[Source records]
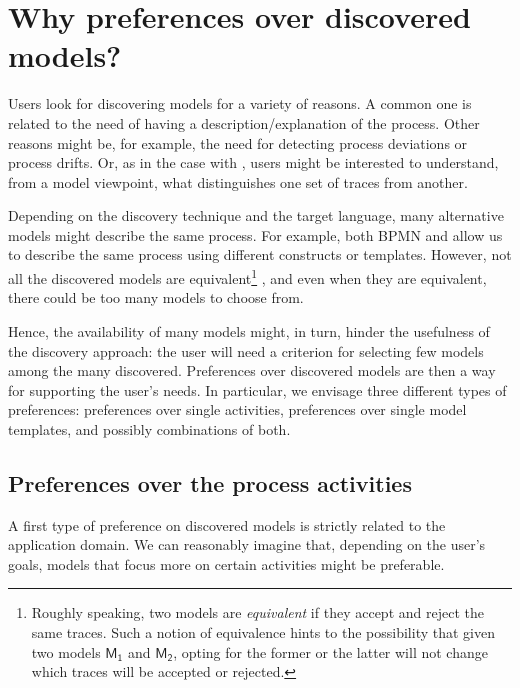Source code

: 
\section{Why preferences over discovered models?}
\label{sec:example}


Users look for discovering models for a variety of reasons. A common one is related to the need of having a description/explanation of the process. Other reasons might be, for example, the need for detecting process deviations or process drifts. Or, as in the case with \nd, users might be interested to understand, from a model viewpoint, what distinguishes one set of traces from another. 

Depending on the discovery technique and the target language, many alternative models might describe the same process. For example, both BPMN and \declare allow us to describe the same process using different constructs or templates. However, not all the discovered models are equivalent\footnote{Roughly speaking, two models are \emph{equivalent} if they accept and reject the same traces. Such a notion of equivalence hints to the possibility that given two models $\mathsf{M_1}$ and $\mathsf{M_2}$, opting for the former or the latter will not change which traces will be accepted or rejected.}
, and even when they are equivalent, there could be too many models to choose from.

Hence, the availability of many models might, in turn, hinder the usefulness of the discovery approach: the user will need a criterion for selecting few models among the many discovered.
%
Preferences over discovered models are then a way for supporting the user's needs. In particular, we envisage three different types of preferences: preferences over single activities, preferences over single model templates, and possibly combinations of both.



\subsection{Preferences over the process activities}
\label{subsec:prefOverActivities}

A first type of preference on discovered models is strictly related to the application domain. We can reasonably imagine that, depending on the user's goals, models that focus more on certain activities might be preferable.

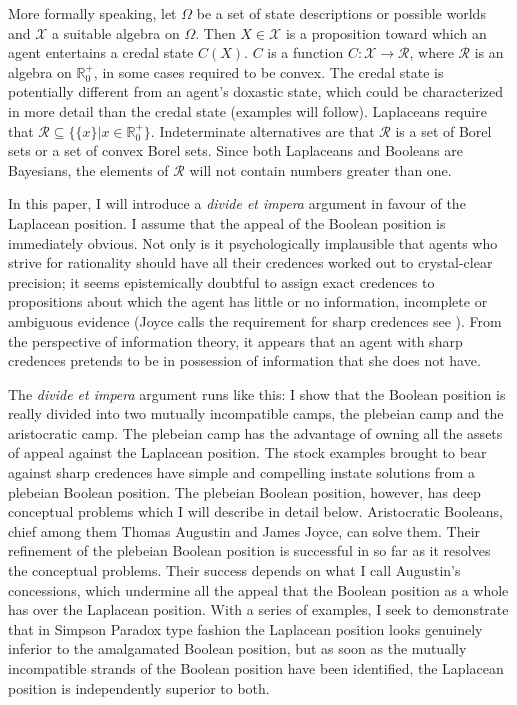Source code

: \documentclass[12pt]{article}
\begin{document}
More formally speaking, let $\Omega$ be a set of state descriptions or
possible worlds and $\mathcal{X}$ a suitable algebra on $\Omega$. Then
$X\in\mathcal{X}$ is a proposition toward which an agent entertains a
credal state $C(X)$. $C$ is a function
$C:\mathcal{X}\rightarrow\mathcal{R}$, where $\mathcal{R}$ is an
algebra on $\mathbb{R}^{+}_{0}$, in some cases required to be convex.
The credal state is potentially different from an agent's doxastic
state, which could be characterized in more detail than the credal
state (examples will follow). Laplaceans require that
$\mathcal{R}\subseteq\{\{x\}|x\in\mathbb{R}^{+}_{0}\}$. Indeterminate
alternatives are that $\mathcal{R}$ is a set of Borel sets or a set of
convex Borel sets. Since both Laplaceans and Booleans are Bayesians,
the elements of $\mathcal{R}$ will not contain numbers greater than
one.

In this paper, I will introduce a \emph{divide et impera}
argument in favour of the Laplacean position. I assume that the appeal
of the Boolean position is immediately obvious. Not only is it
psychologically implausible that agents who strive for rationality
should have all their credences worked out to crystal-clear precision;
it seems epistemically doubtful to assign exact credences to
propositions about which the agent has little or no information,
incomplete or ambiguous evidence (Joyce calls the requirement for
sharp credences  see ). From
the perspective of information theory, it appears that an agent with
sharp credences pretends to be in possession of information that she
does not have.

The \emph{divide et impera} argument runs like this: I show that the
Boolean position is really divided into two mutually incompatible
camps, the plebeian camp and the aristocratic camp. The plebeian camp
has the advantage of owning all the assets of appeal against the
Laplacean position. The stock examples brought to bear against sharp
credences have simple and compelling instate solutions from a plebeian
Boolean position. The plebeian Boolean position, however, has deep
conceptual problems which I will describe in detail below.
Aristocratic Booleans, chief among them Thomas Augustin and James
Joyce, can solve them. Their refinement of the plebeian Boolean
position is successful in so far as it resolves the conceptual
problems. Their success depends on what I call Augustin's concessions,
which undermine all the appeal that the Boolean position as a whole
has over the Laplacean position. With a series of examples, I seek to
demonstrate that in Simpson Paradox type fashion the Laplacean
position looks genuinely inferior to the amalgamated Boolean position,
but as soon as the mutually incompatible strands of the Boolean
position have been identified, the Laplacean position is independently
superior to both.
\end{document}
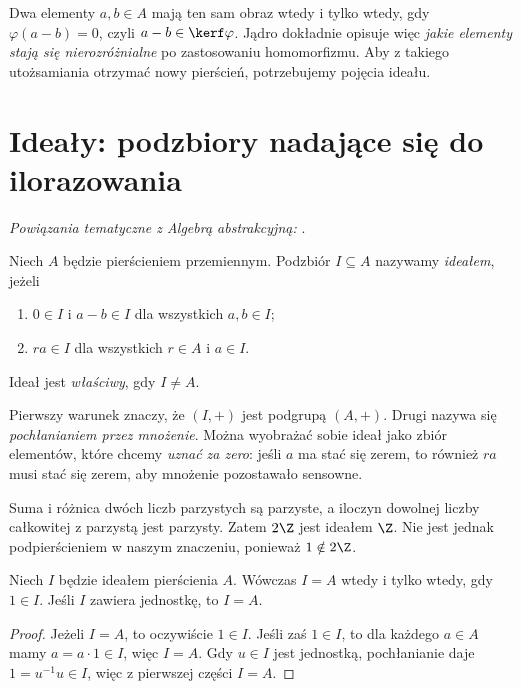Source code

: \begin{uwaga}
Dwa elementy $a,b\in A$ mają ten sam obraz wtedy i tylko wtedy, gdy
$\varphi(a-b)=0$, czyli $a-b\in\kerf\varphi$.
Jądro dokładnie opisuje więc \emph{jakie elementy stają się
nierozróżnialne} po zastosowaniu homomorfizmu. Aby z takiego
utożsamiania otrzymać nowy pierścień, potrzebujemy pojęcia ideału.
\end{uwaga}

\section{Ideały: podzbiory nadające się do ilorazowania}

\noindent\emph{Powiązania tematyczne z Algebrą abstrakcyjną:} .


\begin{definicja}[Ideał]
Niech $A$ będzie pierścieniem przemiennym. Podzbiór $I\subseteq A$
nazywamy \emph{ideałem}, jeżeli
\begin{enumerate}[label=(I\arabic*)]
\item $0\in I$ i $a-b\in I$ dla wszystkich $a,b\in I$;
\item $ra\in I$ dla wszystkich $r\in A$ i $a\in I$.
\end{enumerate}
Ideał jest \emph{właściwy}, gdy $I\ne A$.
\end{definicja}

Pierwszy warunek znaczy, że $(I,+)$ jest podgrupą $(A,+)$.
Drugi nazywa się \emph{pochłanianiem przez mnożenie}.
Można wyobrażać sobie ideał jako zbiór elementów, które chcemy
\emph{uznać za zero}: jeśli $a$ ma stać się zerem, to również
$ra$ musi stać się zerem, aby mnożenie pozostawało sensowne.

\begin{przyklad}
Suma i różnica dwóch liczb parzystych są parzyste,
a iloczyn dowolnej liczby całkowitej z parzystą jest parzysty.
Zatem $2\Z$ jest ideałem $\Z$. Nie jest jednak podpierścieniem
w naszym znaczeniu, ponieważ $1\notin2\Z$.
\end{przyklad}

\begin{stwierdzenie}
Niech $I$ będzie ideałem pierścienia $A$. Wówczas
$I=A$ wtedy i tylko wtedy, gdy $1\in I$.
Jeśli $I$ zawiera jednostkę, to $I=A$.
\end{stwierdzenie}
\begin{proof}
Jeżeli $I=A$, to oczywiście $1\in I$. Jeśli zaś $1\in I$,
to dla każdego $a\in A$ mamy $a=a\cdot1\in I$, więc $I=A$.
Gdy $u\in I$ jest jednostką, pochłanianie daje
$1=u^{-1}u\in I$, więc z pierwszej części $I=A$.
\end{proof}

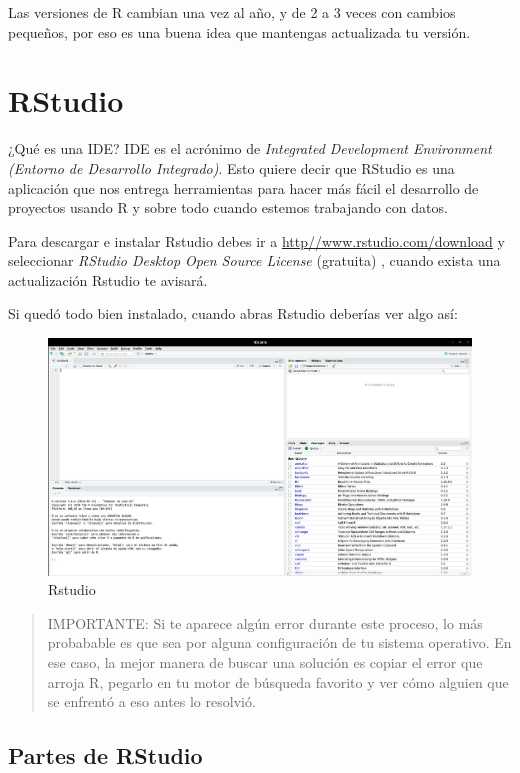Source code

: \documentclass[12pt,]{book}
\begin{document}
Las versiones de R cambian una vez al año, y de 2 a 3 veces con cambios
pequeños, por eso es una buena idea que mantengas actualizada tu
versión.

\section{RStudio}\label{rstudio}

¿Qué es una IDE? IDE es el acrónimo de \emph{Integrated Development
Environment (Entorno de Desarrollo Integrado)}. Esto quiere decir que
RStudio es una aplicación que nos entrega herramientas para hacer más
fácil el desarrollo de proyectos usando R y sobre todo cuando estemos
trabajando con datos.

Para descargar e instalar Rstudio debes ir a
\url{http//www.rstudio.com/download} y seleccionar \emph{RStudio Desktop
Open Source License} (gratuita) , cuando exista una actualización
Rstudio te avisará.

Si quedó todo bien instalado, cuando abras Rstudio deberías ver algo
así:

\begin{figure}

{\centering \includegraphics[width=0.5\linewidth]{images/rstudio} 

}

\caption{Rstudio}\label{fig:fig3}
\end{figure}

\begin{quote}
IMPORTANTE: Si te aparece algún error durante este proceso, lo más
probabable es que sea por alguna configuración de tu sistema operativo.
En ese caso, la mejor manera de buscar una solución es copiar el error
que arroja R, pegarlo en tu motor de búsqueda favorito y ver cómo
alguien que se enfrentó a eso antes lo resolvió.
\end{quote}

\subsection{Partes de RStudio}\label{partes-de-rstudio}
\end{document}
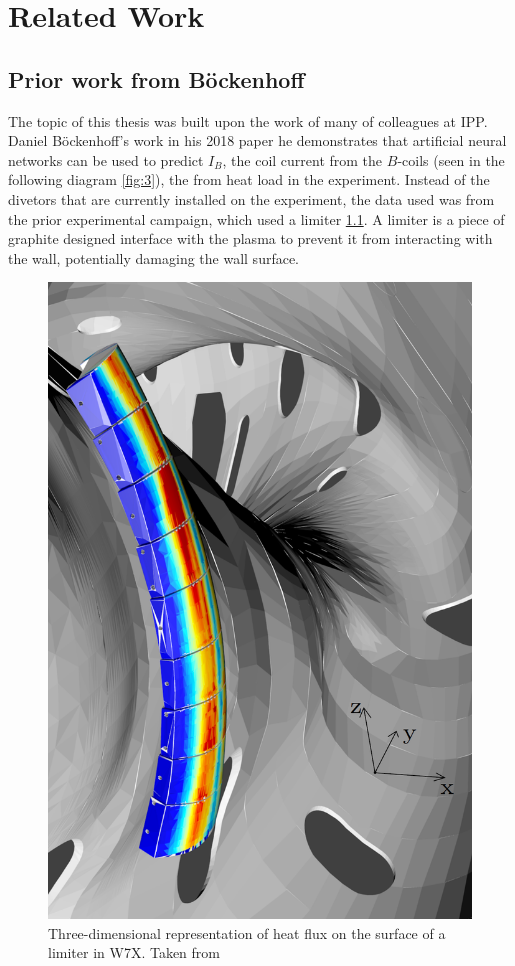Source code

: %
\chapter{Related Work}
\label{sec:related}

\section{Prior work from Böckenhoff}

The topic of this thesis was built upon the work of many of colleagues at IPP. Daniel Böckenhoff's work in his 2018 paper \cite{Böckenhoff_2018} he demonstrates that artificial neural networks can be used to predict $I_B$, the coil current from the $B$-coils (seen in the following diagram \ref{fig:3}), the from heat load in the experiment. Instead of the divetors that are currently installed on the experiment, the data used was from the prior experimental campaign, which used a limiter \ref{fig:limiter}. A limiter is a piece of graphite designed interface with the plasma to prevent it from interacting with the wall, potentially damaging the wall surface.

\begin{figure}[!htb]
	\centering
	\includegraphics[scale = 0.7]{images/limiter.png}
	\caption{Three-dimensional representation of heat flux on the surface of a limiter in W7X. Taken from \cite{Böckenhoff_2018}} \label{fig:limiter}
\end{figure}

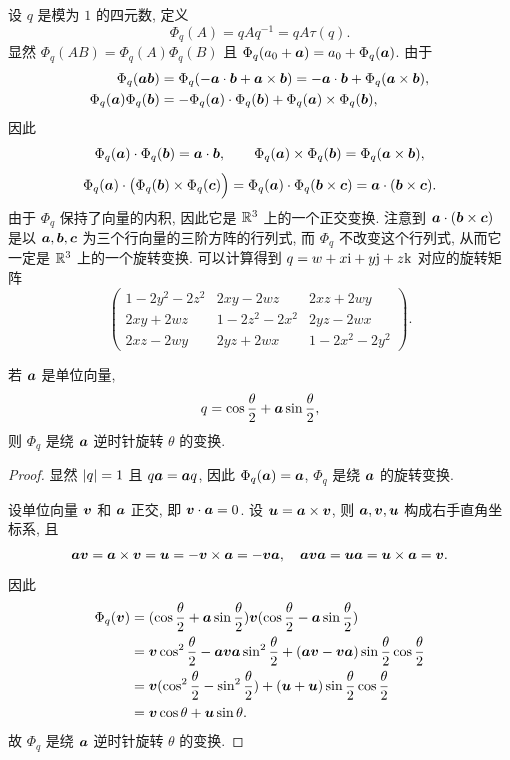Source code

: 设 $q$ 是模为 $1$ 的四元数, 定义
\begin{equation}
  \label{eq:rotation-quaternion}
  \Phi_q(A)=qAq^{-1}=qA\tau(q).
\end{equation}
显然 $\Phi_q(AB)=\Phi_q(A)\Phi_q(B)$ 且 $\Phi_q(a_0+\bfa)=a_0+\Phi_q(\bfa)$.
由于
\begin{align*}
   \Phi_q(\bfa\bfb)&
   =\Phi_q(-\bfa\cdot\bfb+\bfa\times\bfb)
   =-\bfa\cdot\bfb+\Phi_q(\bfa\times\bfb),\\
   \Phi_q(\bfa)\Phi_q(\bfb)&
  =-\Phi_q(\bfa)\cdot\Phi_q(\bfb)
    +\Phi_q(\bfa)\times\Phi_q(\bfb),
\end{align*}
因此
\[
   \Phi_q(\bfa)\cdot\Phi_q(\bfb)
  =\bfa\cdot\bfb,\qquad
   \Phi_q(\bfa)\times\Phi_q(\bfb)
  =\Phi_q(\bfa\times\bfb),
\]
\[
  \Phi_q(\bfa)\cdot\bigl(\Phi_q(\bfb)\times\Phi_q(\bfc)\Bigr)
  =\Phi_q(\bfa)\cdot\Phi_q(\bfb\times\bfc)
  =\bfa\cdot(\bfb\times\bfc).
\]
由于 $\Phi_q$ 保持了向量的内积, 因此它是 $\BR^3$ 上的一个正交变换.
注意到 $\bfa\cdot(\bfb\times\bfc)$ 是以 $\bfa,\bfb,\bfc$ 为三个行向量的三阶方阵的行列式, 而 $\Phi_q$ 不改变这个行列式, 从而它一定是 $\BR^3$ 上的一个旋转变换.
可以计算得到 $q=w+x\ii+y\jj+z\kk$ 对应的旋转矩阵
\[
 \begin{pmatrix}
   1-2y^2-2z^2&2xy-2wz&2xz+2wy\\
   2xy+2wz&1-2z^2-2x^2&2yz-2wx\\
   2xz-2wy&2yz+2wx&1-2x^2-2y^2
 \end{pmatrix}.
\]

\begin{theorem}
  若 $\bfa$ 是单位向量,
  \[
    q=\cos\frac\theta2+\bfa\sin\frac\theta2,
  \]
  则 $\Phi_q$ 是绕 $\bfa$ 逆时针旋转 $\theta$ 的变换.
\end{theorem}

\begin{proof}
  显然 $\abs{q}=1$ 且 $q\bfa=\bfa q$, 因此 $\Phi_q(\bfa)=\bfa$, $\Phi_q$ 是绕 $\bfa$ 的旋转变换.

  设单位向量 $\bfv$ 和 $\bfa$ 正交, 即 $\bfv\cdot \bfa=0$.
  设 $\bfu=\bfa\times\bfv$, 则 $\bfa,\bfv,\bfu$ 构成右手直角坐标系, 且
  \[
    \bfa\bfv=\bfa\times\bfv=\bfu=-\bfv\times\bfa=-\bfv\bfa,\quad
    \bfa\bfv\bfa=\bfu\bfa=\bfu\times\bfa=\bfv.
  \]
  因此
  \begin{align*}
    \Phi_q(\bfv)&
    =(\cos\frac\theta2+\bfa\sin\frac\theta2)\bfv 
      (\cos\frac\theta2-\bfa\sin\frac\theta2)\\&
    =\bfv\cos^2\frac\theta2-\bfa\bfv\bfa\sin^2\frac\theta2
      +(\bfa\bfv-\bfv\bfa)\sin\frac\theta2\cos\frac\theta2\\&
    =\bfv(\cos^2\frac\theta2-\sin^2\frac\theta2)
      +(\bfu+\bfu)\sin\frac\theta2\cos\frac\theta2\\&
    =\bfv\cos\theta+\bfu\sin\theta.
  \end{align*}
  故 $\Phi_q$ 是绕 $\bfa$ 逆时针旋转 $\theta$ 的变换.
\end{proof}

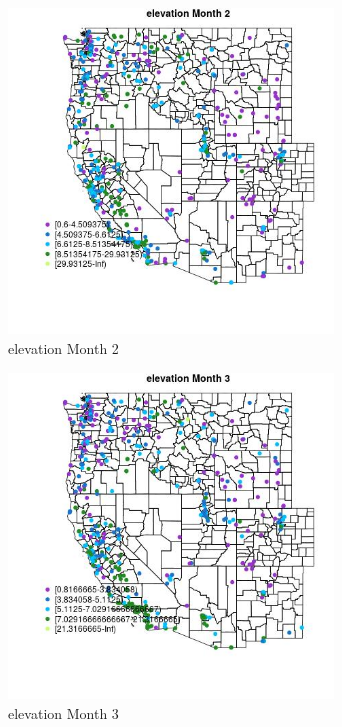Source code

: \begin{figure} 
\centering  
\includegraphics[width=0.77\textwidth]{Code_Outputs/ML_input_report_ML_input_PM25_Step5_part_d_de_duplicated_aves_ML_input_MapObsMo2elevation.jpg} 
\caption{\label{fig:ML_input_report_ML_input_PM25_Step5_part_d_de_duplicated_aves_ML_inputMapObsMo2elevation}elevation Month 2} 
\end{figure} 
 

\begin{figure} 
\centering  
\includegraphics[width=0.77\textwidth]{Code_Outputs/ML_input_report_ML_input_PM25_Step5_part_d_de_duplicated_aves_ML_input_MapObsMo3elevation.jpg} 
\caption{\label{fig:ML_input_report_ML_input_PM25_Step5_part_d_de_duplicated_aves_ML_inputMapObsMo3elevation}elevation Month 3} 
\end{figure}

-- EXERCISE PROMPT --
Of the lines in the data above, some may include the word "information"; state how many, with no added words.

-- SOLUTION TO THIS EXERCISE --
3